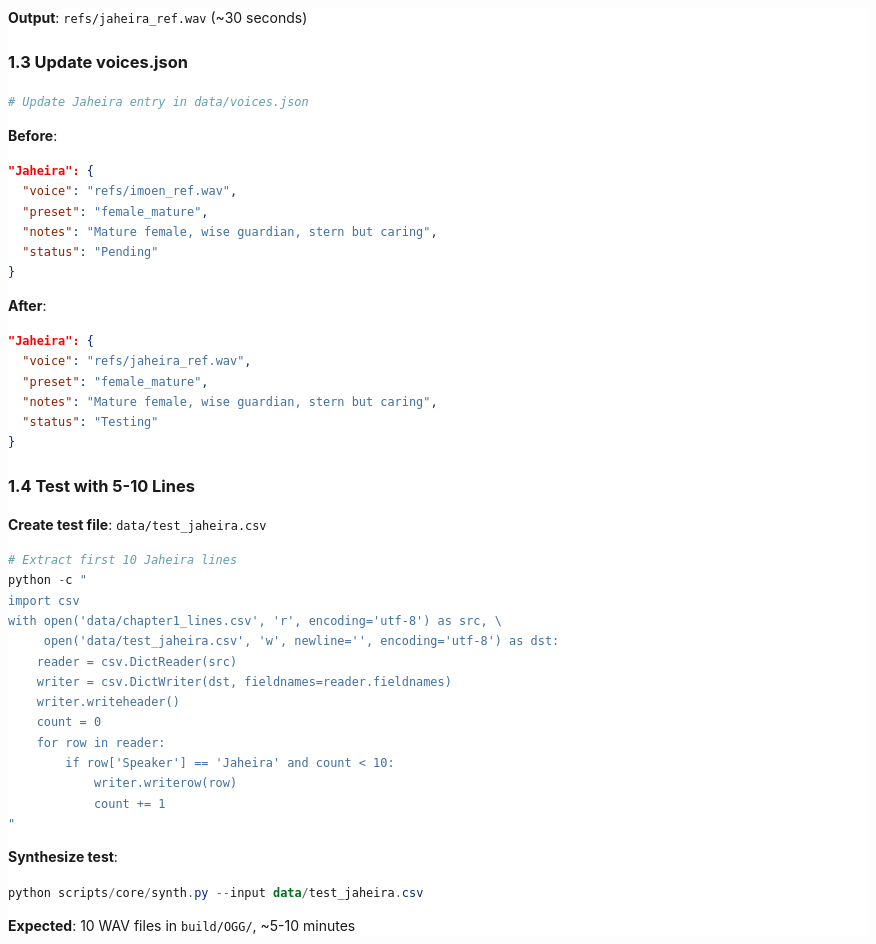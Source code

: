 **Output**: `refs/jaheira_ref.wav` (~30 seconds)

### 1.3 Update voices.json

```powershell
# Update Jaheira entry in data/voices.json
```

**Before**:
```json
"Jaheira": {
  "voice": "refs/imoen_ref.wav",
  "preset": "female_mature",
  "notes": "Mature female, wise guardian, stern but caring",
  "status": "Pending"
}
```

**After**:
```json
"Jaheira": {
  "voice": "refs/jaheira_ref.wav",
  "preset": "female_mature",
  "notes": "Mature female, wise guardian, stern but caring",
  "status": "Testing"
}
```

### 1.4 Test with 5-10 Lines

**Create test file**: `data/test_jaheira.csv`

```powershell
# Extract first 10 Jaheira lines
python -c "
import csv
with open('data/chapter1_lines.csv', 'r', encoding='utf-8') as src, \
     open('data/test_jaheira.csv', 'w', newline='', encoding='utf-8') as dst:
    reader = csv.DictReader(src)
    writer = csv.DictWriter(dst, fieldnames=reader.fieldnames)
    writer.writeheader()
    count = 0
    for row in reader:
        if row['Speaker'] == 'Jaheira' and count < 10:
            writer.writerow(row)
            count += 1
"
```

**Synthesize test**:
```powershell
python scripts/core/synth.py --input data/test_jaheira.csv
```

**Expected**: 10 WAV files in `build/OGG/`, ~5-10 minutes
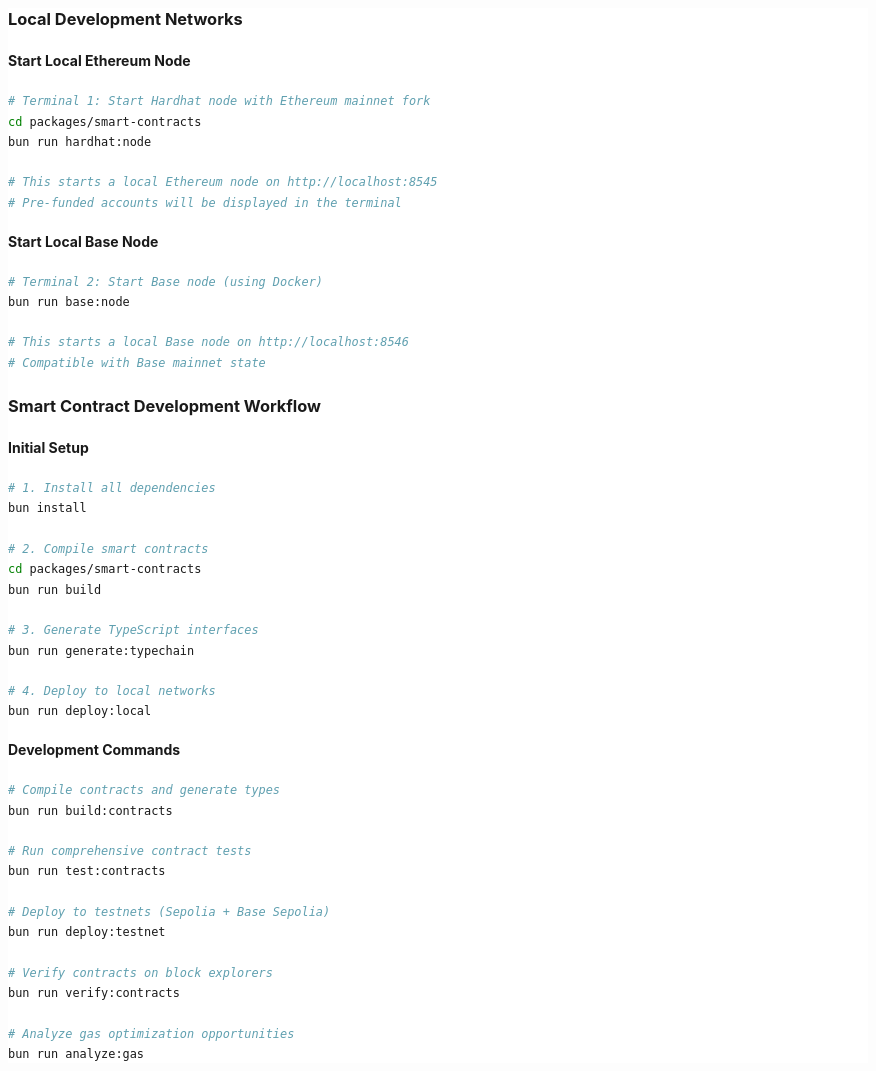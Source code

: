 ### **Local Development Networks**

#### **Start Local Ethereum Node**
```bash
# Terminal 1: Start Hardhat node with Ethereum mainnet fork
cd packages/smart-contracts
bun run hardhat:node

# This starts a local Ethereum node on http://localhost:8545
# Pre-funded accounts will be displayed in the terminal
```

#### **Start Local Base Node**
```bash
# Terminal 2: Start Base node (using Docker)
bun run base:node

# This starts a local Base node on http://localhost:8546
# Compatible with Base mainnet state
```

### **Smart Contract Development Workflow**

#### **Initial Setup**
```bash
# 1. Install all dependencies
bun install

# 2. Compile smart contracts
cd packages/smart-contracts
bun run build

# 3. Generate TypeScript interfaces
bun run generate:typechain

# 4. Deploy to local networks
bun run deploy:local
```

#### **Development Commands**
```bash
# Compile contracts and generate types
bun run build:contracts

# Run comprehensive contract tests
bun run test:contracts

# Deploy to testnets (Sepolia + Base Sepolia)
bun run deploy:testnet

# Verify contracts on block explorers
bun run verify:contracts

# Analyze gas optimization opportunities
bun run analyze:gas
```
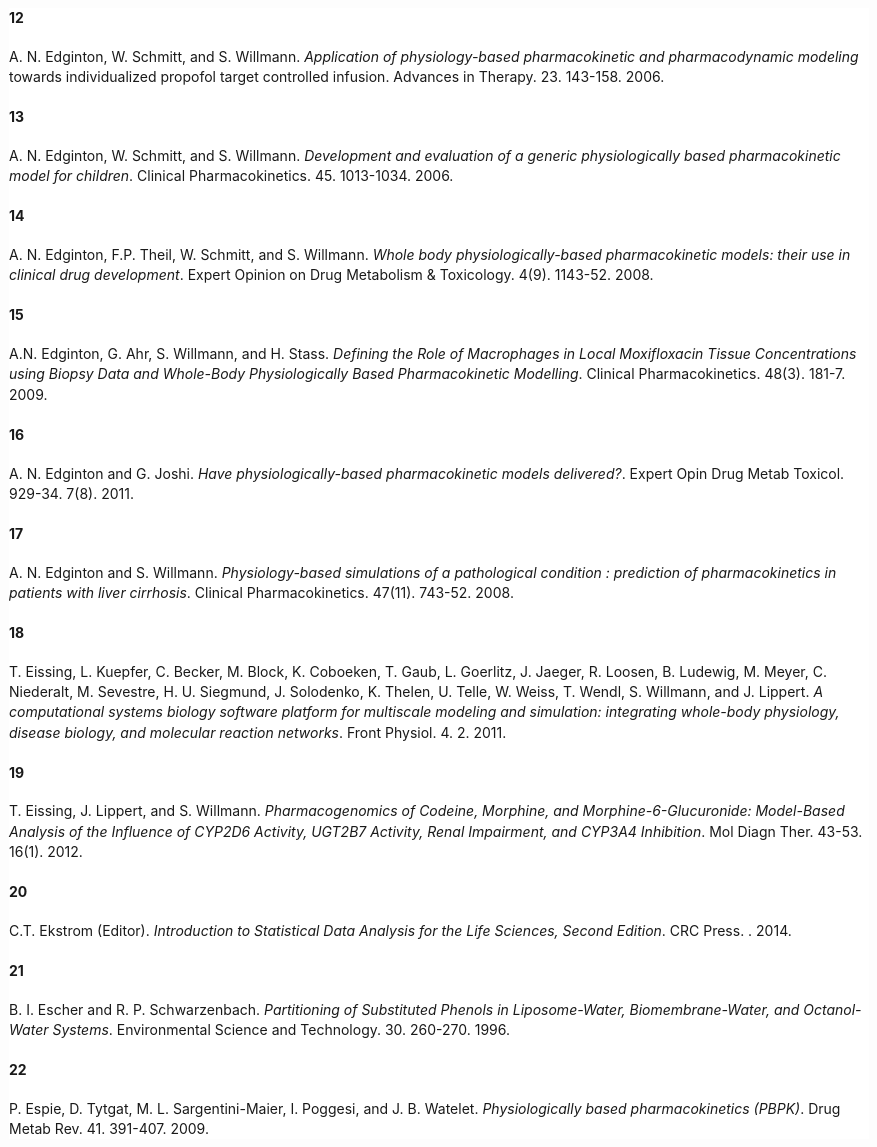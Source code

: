 #### 12
A. N. Edginton, W. Schmitt, and S. Willmann. _Application of physiology-based pharmacokinetic and pharmacodynamic modeling_ towards individualized propofol target controlled infusion. Advances in Therapy. 23. 143-158. 2006.

#### 13
A. N. Edginton, W. Schmitt, and S. Willmann. _Development and evaluation of a generic physiologically based pharmacokinetic model for children_. Clinical Pharmacokinetics. 45. 1013-1034. 2006.

#### 14
A. N. Edginton, F.P. Theil, W. Schmitt, and S. Willmann. _Whole body physiologically-based pharmacokinetic models: their use in clinical drug development_. Expert Opinion on Drug Metabolism & Toxicology. 4(9). 1143-52. 2008.

#### 15
A.N. Edginton, G. Ahr, S. Willmann, and H. Stass. _Defining the Role of Macrophages in Local Moxifloxacin Tissue Concentrations using Biopsy Data and Whole-Body Physiologically Based Pharmacokinetic Modelling_. Clinical Pharmacokinetics. 48(3). 181-7. 2009.

#### 16
A. N. Edginton and G. Joshi. _Have physiologically-based pharmacokinetic models delivered?_. Expert Opin Drug Metab Toxicol. 929-34. 7(8). 2011.

#### 17
A. N. Edginton and S. Willmann. _Physiology-based simulations of a pathological condition : prediction of pharmacokinetics in patients with liver cirrhosis_. Clinical Pharmacokinetics. 47(11). 743-52. 2008.

#### 18
T. Eissing, L. Kuepfer, C. Becker, M. Block, K. Coboeken, T. Gaub, L. Goerlitz, J. Jaeger, R. Loosen, B. Ludewig, M. Meyer, C. Niederalt, M. Sevestre, H. U. Siegmund, J. Solodenko, K. Thelen, U. Telle, W. Weiss, T. Wendl, S. Willmann, and J. Lippert. _A computational systems biology software platform for multiscale modeling and simulation: integrating whole-body physiology, disease biology, and molecular reaction networks_. Front Physiol. 4. 2. 2011.

#### 19
T. Eissing, J. Lippert, and S. Willmann. _Pharmacogenomics of Codeine, Morphine, and Morphine-6-Glucuronide: Model-Based Analysis of the Influence of CYP2D6 Activity, UGT2B7 Activity, Renal Impairment, and CYP3A4 Inhibition_. Mol Diagn Ther. 43-53. 16(1). 2012.

#### 20
C.T. Ekstrom (Editor). _Introduction to Statistical Data Analysis for the Life Sciences, Second Edition_. CRC Press. . 2014.

#### 21
B. I. Escher and R. P. Schwarzenbach. _Partitioning of Substituted Phenols in Liposome-Water, Biomembrane-Water, and Octanol-Water Systems_. Environmental Science and Technology. 30. 260-270. 1996.

#### 22
P. Espie, D. Tytgat, M. L. Sargentini-Maier, I. Poggesi, and J. B. Watelet. _Physiologically based pharmacokinetics (PBPK)_. Drug Metab Rev. 41. 391-407. 2009.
++++++
Your goal:
All the records need to be retyped word for word, except for the pictures.

Answer:
Source code

: **Output**: `refs/jaheira_ref.wav` (~30 seconds)

### 1.3 Update voices.json

```powershell
# Update Jaheira entry in data/voices.json
```

**Before**:
```json
"Jaheira": {
  "voice": "refs/imoen_ref.wav",
  "preset": "female_mature",
  "notes": "Mature female, wise guardian, stern but caring",
  "status": "Pending"
}
```

**After**:
```json
"Jaheira": {
  "voice": "refs/jaheira_ref.wav",
  "preset": "female_mature",
  "notes": "Mature female, wise guardian, stern but caring",
  "status": "Testing"
}
```

### 1.4 Test with 5-10 Lines

**Create test file**: `data/test_jaheira.csv`

```powershell
# Extract first 10 Jaheira lines
python -c "
import csv
with open('data/chapter1_lines.csv', 'r', encoding='utf-8') as src, \
     open('data/test_jaheira.csv', 'w', newline='', encoding='utf-8') as dst:
    reader = csv.DictReader(src)
    writer = csv.DictWriter(dst, fieldnames=reader.fieldnames)
    writer.writeheader()
    count = 0
    for row in reader:
        if row['Speaker'] == 'Jaheira' and count < 10:
            writer.writerow(row)
            count += 1
"
```

**Synthesize test**:
```powershell
python scripts/core/synth.py --input data/test_jaheira.csv
```

**Expected**: 10 WAV files in `build/OGG/`, ~5-10 minutes
Source code

: ### **Local Development Networks**

#### **Start Local Ethereum Node**
```bash
# Terminal 1: Start Hardhat node with Ethereum mainnet fork
cd packages/smart-contracts
bun run hardhat:node

# This starts a local Ethereum node on http://localhost:8545
# Pre-funded accounts will be displayed in the terminal
```

#### **Start Local Base Node**
```bash
# Terminal 2: Start Base node (using Docker)
bun run base:node

# This starts a local Base node on http://localhost:8546
# Compatible with Base mainnet state
```

### **Smart Contract Development Workflow**

#### **Initial Setup**
```bash
# 1. Install all dependencies
bun install

# 2. Compile smart contracts
cd packages/smart-contracts
bun run build

# 3. Generate TypeScript interfaces
bun run generate:typechain

# 4. Deploy to local networks
bun run deploy:local
```

#### **Development Commands**
```bash
# Compile contracts and generate types
bun run build:contracts

# Run comprehensive contract tests
bun run test:contracts

# Deploy to testnets (Sepolia + Base Sepolia)
bun run deploy:testnet

# Verify contracts on block explorers
bun run verify:contracts

# Analyze gas optimization opportunities
bun run analyze:gas
```
Source code

: #### 12
A. N. Edginton, W. Schmitt, and S. Willmann. _Application of physiology-based pharmacokinetic and pharmacodynamic modeling_ towards individualized propofol target controlled infusion. Advances in Therapy. 23. 143-158. 2006.

#### 13
A. N. Edginton, W. Schmitt, and S. Willmann. _Development and evaluation of a generic physiologically based pharmacokinetic model for children_. Clinical Pharmacokinetics. 45. 1013-1034. 2006.

#### 14
A. N. Edginton, F.P. Theil, W. Schmitt, and S. Willmann. _Whole body physiologically-based pharmacokinetic models: their use in clinical drug development_. Expert Opinion on Drug Metabolism & Toxicology. 4(9). 1143-52. 2008.

#### 15
A.N. Edginton, G. Ahr, S. Willmann, and H. Stass. _Defining the Role of Macrophages in Local Moxifloxacin Tissue Concentrations using Biopsy Data and Whole-Body Physiologically Based Pharmacokinetic Modelling_. Clinical Pharmacokinetics. 48(3). 181-7. 2009.

#### 16
A. N. Edginton and G. Joshi. _Have physiologically-based pharmacokinetic models delivered?_. Expert Opin Drug Metab Toxicol. 929-34. 7(8). 2011.

#### 17
A. N. Edginton and S. Willmann. _Physiology-based simulations of a pathological condition : prediction of pharmacokinetics in patients with liver cirrhosis_. Clinical Pharmacokinetics. 47(11). 743-52. 2008.

#### 18
T. Eissing, L. Kuepfer, C. Becker, M. Block, K. Coboeken, T. Gaub, L. Goerlitz, J. Jaeger, R. Loosen, B. Ludewig, M. Meyer, C. Niederalt, M. Sevestre, H. U. Siegmund, J. Solodenko, K. Thelen, U. Telle, W. Weiss, T. Wendl, S. Willmann, and J. Lippert. _A computational systems biology software platform for multiscale modeling and simulation: integrating whole-body physiology, disease biology, and molecular reaction networks_. Front Physiol. 4. 2. 2011.

#### 19
T. Eissing, J. Lippert, and S. Willmann. _Pharmacogenomics of Codeine, Morphine, and Morphine-6-Glucuronide: Model-Based Analysis of the Influence of CYP2D6 Activity, UGT2B7 Activity, Renal Impairment, and CYP3A4 Inhibition_. Mol Diagn Ther. 43-53. 16(1). 2012.

#### 20
C.T. Ekstrom (Editor). _Introduction to Statistical Data Analysis for the Life Sciences, Second Edition_. CRC Press. . 2014.

#### 21
B. I. Escher and R. P. Schwarzenbach. _Partitioning of Substituted Phenols in Liposome-Water, Biomembrane-Water, and Octanol-Water Systems_. Environmental Science and Technology. 30. 260-270. 1996.

#### 22
P. Espie, D. Tytgat, M. L. Sargentini-Maier, I. Poggesi, and J. B. Watelet. _Physiologically based pharmacokinetics (PBPK)_. Drug Metab Rev. 41. 391-407. 2009.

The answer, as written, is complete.